その栗ですが、つい先日高校時代の同窓生から電話がかかり、「おい、今日は羽島にいるか」「うん、いるよ」「じゃあ栗が沢山拾えたから持って行ってやるよ」。そして車を飛ばして持ってきてくれました。それがまたすごい量で、とてもうちだけでは食べ切れないくらい。旧友のあたたかいおすそ分けでした。

ところが、話は続きます。その日の午後、宅急便が届き、ちづさんの田舎から段ボール箱が届きました。なんだろうと開けてみると、これが全部栗!重なるときは重なるもので、まさに嬉しい悲鳴でした。早速ちづさんが身近の人に配ったり、友達に電話をしたりして、おすそ分けをしました。

そんなことで、私もおすそ分けをしたくなりました。

関東では月に二回店長会議をしています。その席で毎回一人、店長さんが順番に前へ出て、15分程度の話をします。人前で話すこと、話の内容を組み立てることの訓練が目的です。毎回ひとそれぞれでとても面白いのですが、その中から何人かの話のおすそ分け。

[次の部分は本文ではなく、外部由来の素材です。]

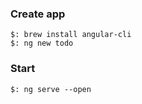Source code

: ### Create app
```shell
$: brew install angular-cli
$: ng new todo
```
### Start 
```shell
$: ng serve --open
```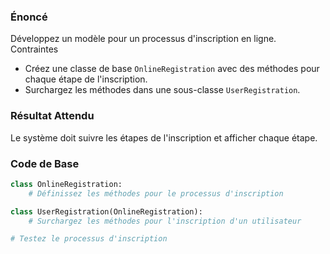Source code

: ### Énoncé

Développez un modèle pour un processus d'inscription en ligne.
Contraintes

- Créez une classe de base ```OnlineRegistration``` avec des méthodes pour chaque étape de l'inscription.
- Surchargez les méthodes dans une sous-classe ```UserRegistration```.

### Résultat Attendu

Le système doit suivre les étapes de l'inscription et afficher chaque étape.

### Code de Base

```python
class OnlineRegistration:
    # Définissez les méthodes pour le processus d'inscription

class UserRegistration(OnlineRegistration):
    # Surchargez les méthodes pour l'inscription d'un utilisateur

# Testez le processus d'inscription
```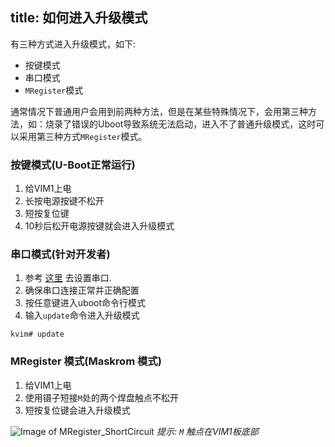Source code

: title: 如何进入升级模式
---

有三种方式进入升级模式，如下:

* 按键模式
* 串口模式
* `MRegister`模式

通常情况下普通用户会用到前两种方法，但是在某些特殊情况下，会用第三种方法，如：烧录了错误的Uboot导致系统无法启动，进入不了普通升级模式，这时可以采用第三种方式`MRegister`模式。

### 按键模式(U-Boot正常运行)
1. 给VIM1上电
2. 长按电源按键不松开
3. 短按复位键
4. 10秒后松开电源按键就会进入升级模式


### 串口模式(针对开发者)
1. 参考 [这里](/zh-cn/vim1/SetupSerialTool.html) 去设置串口.
2. 确保串口连接正常并正确配置
3. 按任意键进入uboot命令行模式
4. 输入`update`命令进入升级模式

```
kvim# update
```


### MRegister 模式(Maskrom 模式)
1. 给VIM1上电
2. 使用镊子短接`M`处的两个焊盘触点不松开
3. 短按复位键会进入升级模式

![Image of MRegister_ShortCircuit](/images/vim1/MRegister_ShortCircuit.png)
*提示:  `M` 触点在VIM1板底部*
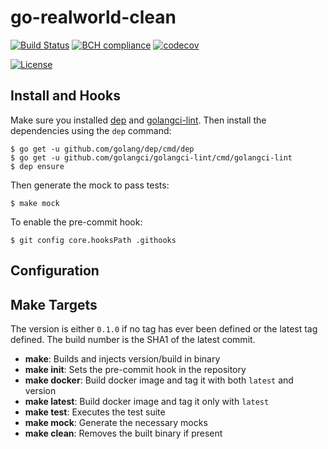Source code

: # go-realworld-clean

[![Build Status](https://travis-ci.org/err0r500/go-realworld-clean.svg?branch=master)](https://travis-ci.org/err0r500/go-realworld-clean)
[![BCH compliance](https://bettercodehub.com/edge/badge/err0r500/go-realworld-clean?branch=master)](https://bettercodehub.com/)
[![codecov](https://codecov.io/gh/err0r500/go-realworld-clean/branch/master/graph/badge.svg)](https://codecov.io/gh/err0r500/go-realworld-clean)

[![License](https://img.shields.io/badge/license-MIT-blue.svg)](https://github.com/err0r500/go-realworld-clean/blob/master/LICENSE)
## Install and Hooks

Make sure you installed [dep](https://github.com/golang/dep) and 
[golangci-lint](https://github.com/golangci/golangci-lint). Then install the
dependencies using the `dep` command:

```
$ go get -u github.com/golang/dep/cmd/dep
$ go get -u github.com/golangci/golangci-lint/cmd/golangci-lint
$ dep ensure
```

Then generate the mock to pass tests:

```
$ make mock
```

To enable the pre-commit hook:

```
$ git config core.hooksPath .githooks
```

## Configuration

## Make Targets

The version is either `0.1.0` if no tag has ever been defined or the latest
tag defined. The build number is the SHA1 of the latest commit.

- **make**: Builds and injects version/build in binary
- **make init**: Sets the pre-commit hook in the repository
- **make docker**: Build docker image and tag it with both `latest` and version
- **make latest**: Build docker image and tag it only with `latest`
- **make test**: Executes the test suite
- **make mock**: Generate the necessary mocks
- **make clean**: Removes the built binary if present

ある店長は「追加加工をおすすめすることは大切です。」と言います。それで、かかとのお客様にソールをおすすめするとか、インソール交換をおすすめするとか、バッグの修理のお客様に角の色塗りをおすすめするとか、そんな話かなと思ったらそうではないのです。「今日は鍵の追加加工についてお話しします」

一瞬何のことかわからなかったですね。鍵の追加加工ってなんだろう。

「お客様が元鍵を持ってきて、合鍵を一本注文されます。その時に、お客様、この鍵は元々から付いていた親の鍵です。この鍵はとても大切で、これを使うとだんだん減って行ったり、折れてしまったりすると大変です。ですから、せっかくなら合鍵をもう一本お作りになり、この小屋の鍵は大切に保管されるといいですよ、とお勧めします。何人かに一人は必ず二本作ってくれますよ」 なるほど。今まで気が付かなかった盲点でした。

 もう一人の店長は、残業をしない方法と題して話してくれました。「残業をしないようにするにはどうしたらいいか、ずっと考えていました。それでここ数ヶ月実験を始めました。

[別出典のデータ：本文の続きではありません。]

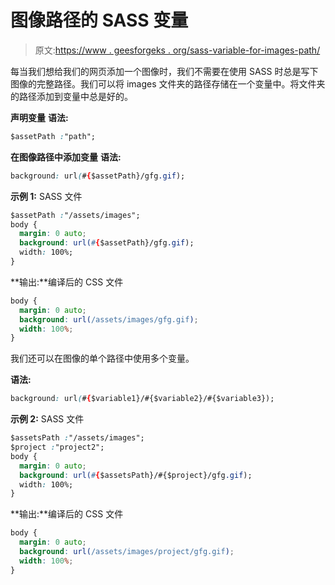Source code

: # 图像路径的 SASS 变量

> 原文:[https://www . geesforgeks . org/sass-variable-for-images-path/](https://www.geeksforgeeks.org/sass-variable-for-images-path/)

每当我们想给我们的网页添加一个图像时，我们不需要在使用 SASS 时总是写下图像的完整路径。我们可以将 images 文件夹的路径存储在一个变量中。将文件夹的路径添加到变量中总是好的。

**声明变量**
**语法:**

```css
$assetPath :"path";
```

**在图像路径中添加变量**
**语法:**

```css
background: url(#{$assetPath}/gfg.gif);
```

**示例 1:** SASS 文件

```css
$assetPath :"/assets/images";
body {
  margin: 0 auto;
  background: url(#{$assetPath}/gfg.gif);
  width: 100%; 
}
```

**输出:**编译后的 CSS 文件

```css
body {
  margin: 0 auto;
  background: url(/assets/images/gfg.gif);
  width: 100%; 
}
```

我们还可以在图像的单个路径中使用多个变量。

**语法:**

```css
background: url(#{$variable1}/#{$variable2}/#{$variable3});
```

**示例 2:** SASS 文件

```css
$assetsPath :"/assets/images";
$project :"project2";
body {
  margin: 0 auto;
  background: url(#{$assetsPath}/#{$project}/gfg.gif);
  width: 100%; 
}
```

**输出:**编译后的 CSS 文件

```css
body {
  margin: 0 auto;
  background: url(/assets/images/project/gfg.gif);
  width: 100%; 
}
```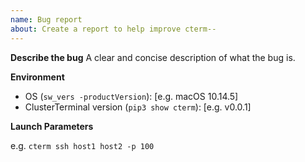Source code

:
 ```yaml
---
name: Bug report
about: Create a report to help improve cterm--
---
```


**Describe the bug**
A clear and concise description of what the bug is.

**Environment**

-   OS (`sw_vers -productVersion`): [e.g. macOS 10.14.5]
-   ClusterTerminal version (`pip3 show cterm`): [e.g. v0.0.1]

**Launch Parameters**

e.g. `cterm ssh host1 host2 -p 100`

残業せずにその日は帰り、次の日早出をするのです。そうすると、いろいろなことが分かって来ました。まず、一日仕事をしたあとで残業すると、疲れているので能率が悪くなります。けれど早く帰って早く寝ると、体が楽なので朝の作業がはかどります。ですから、今は午前中に重い仕事が能率良くできるようになりました。その結果全体として残業時間が圧縮できました。それと、夜一人で残業していても誰も評価してくれません。けれど朝早く来て仕事をしていると、九時半頃からスタッフがぼつぼつ集まってきて、みんなにおはようと声をかけることができます。おかげてスタッフとの関係もうまくいくようになったと感じます」 なるほど!みんな考えているんだね。

 最後に、ある店長が言った一言がとても印象に残っています。その店長は物語について語りました。ちょっとした個人的な思いのあとに、「接客もお客様と創る物語じゃないでしょうか」と彼は言います。毎回毎回お客様は変わります。その都度新しい物語をそのお客様と創っていきます。上手くいかない所があると、その次にまたその部分に気をつけて、新しい物語を作ります。

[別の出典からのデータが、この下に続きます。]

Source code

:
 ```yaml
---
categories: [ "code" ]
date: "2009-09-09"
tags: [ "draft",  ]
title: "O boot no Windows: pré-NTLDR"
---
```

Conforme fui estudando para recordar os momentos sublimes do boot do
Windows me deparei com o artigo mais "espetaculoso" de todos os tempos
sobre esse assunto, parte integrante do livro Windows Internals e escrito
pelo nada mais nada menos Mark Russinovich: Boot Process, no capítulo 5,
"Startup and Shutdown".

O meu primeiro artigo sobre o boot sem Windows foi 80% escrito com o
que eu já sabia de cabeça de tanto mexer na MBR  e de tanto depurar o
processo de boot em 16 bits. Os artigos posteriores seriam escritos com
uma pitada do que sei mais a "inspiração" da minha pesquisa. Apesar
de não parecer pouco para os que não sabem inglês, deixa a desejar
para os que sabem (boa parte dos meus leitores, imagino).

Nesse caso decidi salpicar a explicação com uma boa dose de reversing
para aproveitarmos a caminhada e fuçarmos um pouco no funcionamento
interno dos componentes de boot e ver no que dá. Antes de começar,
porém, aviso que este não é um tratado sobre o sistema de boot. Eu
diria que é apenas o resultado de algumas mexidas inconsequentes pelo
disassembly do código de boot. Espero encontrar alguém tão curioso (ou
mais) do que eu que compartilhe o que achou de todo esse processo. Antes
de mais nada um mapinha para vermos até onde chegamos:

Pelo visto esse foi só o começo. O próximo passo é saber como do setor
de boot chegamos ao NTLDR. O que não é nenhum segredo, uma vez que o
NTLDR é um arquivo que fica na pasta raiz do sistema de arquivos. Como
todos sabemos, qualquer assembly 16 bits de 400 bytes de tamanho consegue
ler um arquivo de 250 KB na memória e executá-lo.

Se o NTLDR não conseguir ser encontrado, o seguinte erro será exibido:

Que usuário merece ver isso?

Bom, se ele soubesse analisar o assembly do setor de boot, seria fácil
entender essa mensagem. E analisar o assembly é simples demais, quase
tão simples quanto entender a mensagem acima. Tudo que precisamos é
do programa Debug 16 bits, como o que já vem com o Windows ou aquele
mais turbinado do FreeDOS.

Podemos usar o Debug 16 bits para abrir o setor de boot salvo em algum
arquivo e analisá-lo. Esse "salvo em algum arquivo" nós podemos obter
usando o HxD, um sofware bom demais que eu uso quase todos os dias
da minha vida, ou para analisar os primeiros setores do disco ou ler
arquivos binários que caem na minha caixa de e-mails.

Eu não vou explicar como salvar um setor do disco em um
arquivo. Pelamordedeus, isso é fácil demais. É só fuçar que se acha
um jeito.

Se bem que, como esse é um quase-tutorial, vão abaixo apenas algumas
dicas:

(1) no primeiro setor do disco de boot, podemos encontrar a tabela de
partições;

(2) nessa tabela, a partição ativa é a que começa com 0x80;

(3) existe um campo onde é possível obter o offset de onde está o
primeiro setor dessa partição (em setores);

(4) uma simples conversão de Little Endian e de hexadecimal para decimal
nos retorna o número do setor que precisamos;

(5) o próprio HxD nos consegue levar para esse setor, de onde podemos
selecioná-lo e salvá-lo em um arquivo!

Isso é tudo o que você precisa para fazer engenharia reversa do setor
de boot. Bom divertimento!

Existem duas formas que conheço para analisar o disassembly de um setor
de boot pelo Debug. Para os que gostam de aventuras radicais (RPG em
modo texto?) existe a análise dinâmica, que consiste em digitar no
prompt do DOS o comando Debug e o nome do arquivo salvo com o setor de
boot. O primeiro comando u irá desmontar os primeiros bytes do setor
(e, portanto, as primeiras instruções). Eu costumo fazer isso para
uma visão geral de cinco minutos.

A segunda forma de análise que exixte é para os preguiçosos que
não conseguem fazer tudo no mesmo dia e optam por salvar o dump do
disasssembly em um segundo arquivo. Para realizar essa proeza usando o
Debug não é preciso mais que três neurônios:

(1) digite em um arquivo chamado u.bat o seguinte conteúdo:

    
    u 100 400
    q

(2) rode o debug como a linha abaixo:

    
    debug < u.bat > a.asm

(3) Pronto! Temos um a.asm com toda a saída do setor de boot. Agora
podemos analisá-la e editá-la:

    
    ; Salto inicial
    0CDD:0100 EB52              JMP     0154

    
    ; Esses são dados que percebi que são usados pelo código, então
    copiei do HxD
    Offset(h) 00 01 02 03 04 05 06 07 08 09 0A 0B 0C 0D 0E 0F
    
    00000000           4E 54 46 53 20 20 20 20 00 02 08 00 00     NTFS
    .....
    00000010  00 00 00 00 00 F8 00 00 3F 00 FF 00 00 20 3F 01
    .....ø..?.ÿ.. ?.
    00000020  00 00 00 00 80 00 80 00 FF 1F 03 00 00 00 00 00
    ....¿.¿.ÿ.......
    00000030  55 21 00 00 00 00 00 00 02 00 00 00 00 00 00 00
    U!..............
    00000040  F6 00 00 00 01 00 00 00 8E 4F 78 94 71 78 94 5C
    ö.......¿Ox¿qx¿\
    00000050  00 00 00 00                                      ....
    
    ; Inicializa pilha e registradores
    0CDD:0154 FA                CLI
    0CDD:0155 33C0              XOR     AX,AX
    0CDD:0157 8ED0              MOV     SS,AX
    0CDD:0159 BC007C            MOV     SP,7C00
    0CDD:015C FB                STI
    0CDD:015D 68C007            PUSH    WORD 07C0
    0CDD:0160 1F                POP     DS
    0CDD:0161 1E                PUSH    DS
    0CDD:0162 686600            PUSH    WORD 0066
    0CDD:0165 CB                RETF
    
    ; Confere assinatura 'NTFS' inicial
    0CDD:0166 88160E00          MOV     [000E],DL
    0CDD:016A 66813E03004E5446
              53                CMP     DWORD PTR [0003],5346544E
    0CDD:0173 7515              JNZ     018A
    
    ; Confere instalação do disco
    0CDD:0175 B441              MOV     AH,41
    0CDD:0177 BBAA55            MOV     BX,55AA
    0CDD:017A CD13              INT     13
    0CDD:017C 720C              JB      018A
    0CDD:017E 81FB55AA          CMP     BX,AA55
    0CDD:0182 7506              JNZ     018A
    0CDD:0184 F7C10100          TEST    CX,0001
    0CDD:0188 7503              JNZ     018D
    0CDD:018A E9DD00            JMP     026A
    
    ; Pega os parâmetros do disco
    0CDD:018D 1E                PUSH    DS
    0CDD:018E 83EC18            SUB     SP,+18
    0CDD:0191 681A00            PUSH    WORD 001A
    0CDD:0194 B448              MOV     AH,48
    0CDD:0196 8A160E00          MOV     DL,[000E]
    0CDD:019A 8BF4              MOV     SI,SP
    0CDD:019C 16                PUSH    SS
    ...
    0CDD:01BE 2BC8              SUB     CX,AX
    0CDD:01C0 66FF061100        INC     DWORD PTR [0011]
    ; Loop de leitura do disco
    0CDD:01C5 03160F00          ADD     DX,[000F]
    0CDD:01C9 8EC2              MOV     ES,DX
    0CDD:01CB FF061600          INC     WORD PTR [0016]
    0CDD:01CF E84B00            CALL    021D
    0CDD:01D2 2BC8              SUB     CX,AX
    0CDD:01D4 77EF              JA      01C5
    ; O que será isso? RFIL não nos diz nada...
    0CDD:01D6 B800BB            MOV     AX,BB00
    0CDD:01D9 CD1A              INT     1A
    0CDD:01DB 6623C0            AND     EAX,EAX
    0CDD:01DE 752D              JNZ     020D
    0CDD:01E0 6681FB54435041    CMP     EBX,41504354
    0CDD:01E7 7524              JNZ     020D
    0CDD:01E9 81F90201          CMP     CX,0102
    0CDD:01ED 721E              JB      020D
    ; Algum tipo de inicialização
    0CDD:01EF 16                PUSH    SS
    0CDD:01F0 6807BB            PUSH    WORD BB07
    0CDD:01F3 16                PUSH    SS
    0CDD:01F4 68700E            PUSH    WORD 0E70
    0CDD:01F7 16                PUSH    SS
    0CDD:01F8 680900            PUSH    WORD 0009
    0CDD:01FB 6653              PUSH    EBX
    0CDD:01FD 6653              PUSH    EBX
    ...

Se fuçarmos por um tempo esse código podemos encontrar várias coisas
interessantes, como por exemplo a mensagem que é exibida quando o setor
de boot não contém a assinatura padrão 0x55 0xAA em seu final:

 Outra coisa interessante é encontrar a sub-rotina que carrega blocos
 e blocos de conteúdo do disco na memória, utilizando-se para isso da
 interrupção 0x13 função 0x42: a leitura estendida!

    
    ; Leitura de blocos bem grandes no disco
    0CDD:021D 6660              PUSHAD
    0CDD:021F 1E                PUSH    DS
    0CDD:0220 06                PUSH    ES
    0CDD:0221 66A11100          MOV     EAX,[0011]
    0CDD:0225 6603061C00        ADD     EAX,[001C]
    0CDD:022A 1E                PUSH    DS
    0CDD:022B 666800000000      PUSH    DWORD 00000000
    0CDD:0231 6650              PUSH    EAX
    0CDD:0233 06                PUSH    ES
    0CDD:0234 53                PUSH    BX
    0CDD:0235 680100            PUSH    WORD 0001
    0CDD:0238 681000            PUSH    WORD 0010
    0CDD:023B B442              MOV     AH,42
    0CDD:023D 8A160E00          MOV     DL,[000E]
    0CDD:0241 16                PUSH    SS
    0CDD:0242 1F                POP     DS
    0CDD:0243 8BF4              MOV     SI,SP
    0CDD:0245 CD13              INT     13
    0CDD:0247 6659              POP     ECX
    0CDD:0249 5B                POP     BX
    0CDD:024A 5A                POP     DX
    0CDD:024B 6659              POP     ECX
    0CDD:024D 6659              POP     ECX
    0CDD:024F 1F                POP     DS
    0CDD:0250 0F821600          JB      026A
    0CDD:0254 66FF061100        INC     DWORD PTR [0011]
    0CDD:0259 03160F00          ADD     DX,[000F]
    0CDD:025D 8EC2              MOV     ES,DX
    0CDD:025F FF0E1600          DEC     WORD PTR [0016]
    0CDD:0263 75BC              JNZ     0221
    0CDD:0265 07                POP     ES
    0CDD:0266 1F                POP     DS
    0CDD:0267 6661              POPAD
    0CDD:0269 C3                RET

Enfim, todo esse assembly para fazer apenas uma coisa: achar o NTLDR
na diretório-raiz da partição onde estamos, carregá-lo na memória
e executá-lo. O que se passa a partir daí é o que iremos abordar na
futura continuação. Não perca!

 接客をおもてなしだとよく言いますが、ともすると上から目線になりがちです。お客様と共に作る物語というのは新鮮な目線で印象的でした。

 仕事が面白く、やりがいや生きがいを与えてくれ、人生に充足感を与えてくれるものだとしたら、お客様にもその喜びをおすそ分けしてあげたい、私はそう思うのです。